Yesterday I found what must be the worst Hanukkah story ever written -- worse even than "Herschel and the Hanukkah Goblins."
Rachel and I were at the library yesterday, picking up the latest book for Niki's book club, returning some old books, and looking for a few new prizes. While Rachel busied herself first with picking out two new Christmas books that we could borrow, I headed over to the holiday section to see if I could locate any good Hanukkah storybooks. (You know that we celebrate Hanukkah, right?)
I wasn't expecting much in the way of bad stories.
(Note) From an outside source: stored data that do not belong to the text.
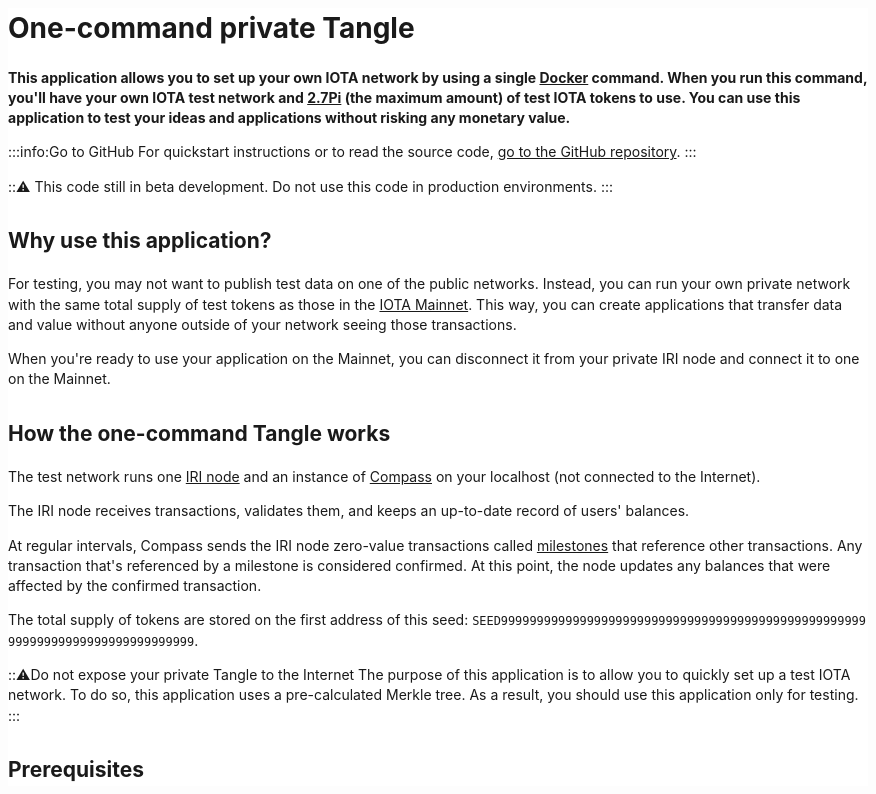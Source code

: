 # One-command private Tangle

**This application allows you to set up your own IOTA network by using a single [Docker](https://www.docker.com/why-docker) command. When you run this command, you'll have your own IOTA test network and [2.7Pi](root://iota-basics/0.1/references/units-of-iota-tokens.md) (the maximum amount) of test IOTA tokens to use. You can use this application to test your ideas and applications without risking any monetary value.**

:::info:Go to GitHub
For quickstart instructions or to read the source code, [go to the GitHub repository](https://github.com/iota-community/one-command-tangle).
:::

:::warning:
This code still in beta development. Do not use this code in production environments.
:::

## Why use this application?

For testing, you may not want to publish test data on one of the public networks. Instead, you can run your own private network with the same total supply of test tokens as those in the [IOTA Mainnet](root://getting-started/0.1/references/iota-networks.md#mainnet). This way, you can create applications that transfer data and value without anyone outside of your network seeing those transactions.

When you're ready to use your application on the Mainnet, you can disconnect it from your private IRI node and connect it to one on the Mainnet.

## How the one-command Tangle works

The test network runs one [IRI node](root://node-software/0.1/iri/introduction/overview.md) and an instance of [Compass](root://compass/0.1/introduction/overview.md) on your localhost (not connected to the Internet).

The IRI node receives transactions, validates them, and keeps an up-to-date record of users' balances.

At regular intervals, Compass sends the IRI node zero-value transactions called [milestones](root://the-tangle/0.1/concepts/the-coordinator.md#milestones) that reference other transactions. Any transaction that's referenced by a milestone is considered confirmed. At this point, the node updates any balances that were affected by the confirmed transaction.

The total supply of tokens are stored on the first address of this seed: `SEED99999999999999999999999999999999999999999999999999999999999999999999999999999`.

:::warning:Do not expose your private Tangle to the Internet
The purpose of this application is to allow you to quickly set up a test IOTA network. To do so, this application uses a pre-calculated Merkle tree. As a result, you should use this application only for testing.
:::

## Prerequisites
Hanukkah's picked up steam in America because of its proximity to Christmas, but most Hanukkah stories I've read have been either retellings of the story of Judah the Maccabee or they've been stories about how one person or another celebrated Hanukkah as a child, the personal sort of story that children enjoy hearing and that parents don't mind reading. Since the holiday hasn't been commercialized for that long, I didn't expect anything too hideous, say on the order of "Dora saves Christmas."
We found a couple of those -- one with a potato miracle that parallels the legendary miracle of the oil, and another about a child who comes to appreciate the beauty of her grandmother's homemade menorah -- but I was stunned when I found a Hanukkah story so bad that I think you'd have to be on LSD to enjoy it. (Appropriately, it was written in 1979.)
It's called "The Return of the Golem," a catchy enough title if you're familiar with the legend of the golem. If you're not, the golem was created in the Middle Ages to protect the Jews of Prague against a wave of persecution stemming from the blood libel that they were using the blood of Christian children to make their matzoh.
In this book, it's almost Hanukkah when children see a spaceship land just outside the village. A group of aliens gets out and soon are up to mischief. In no time at all, they head to the synagogue, where they throw books and push over chairs. They find the ark, remove the Torah and put out the eternal flame.
The children run to Rabbi Joseph to tell him what has happened. The rabbi exclaims, "This looks like a job for the golem!" At this point, I half-expected the rabbi to run into a phone booth and pull off his yarmulke to reveal the letters Aleph, Beth, Gimel and Daleth on his forehead, but instead he creates a golem by reciting the Hebrew alphabet. (That's how it's done now, I guess.) The golem chases away the aliens, and then goes haywire.
This was about the time I was too busy cracking up to read any more. I took the book up to the children's librarian, who is Jewish, and showed it to her. She read it in bewilderment and then declared, "We're throwing it out."
Still, I find comfort in this. If "The Return of the Golem" can be published, so can anything I write.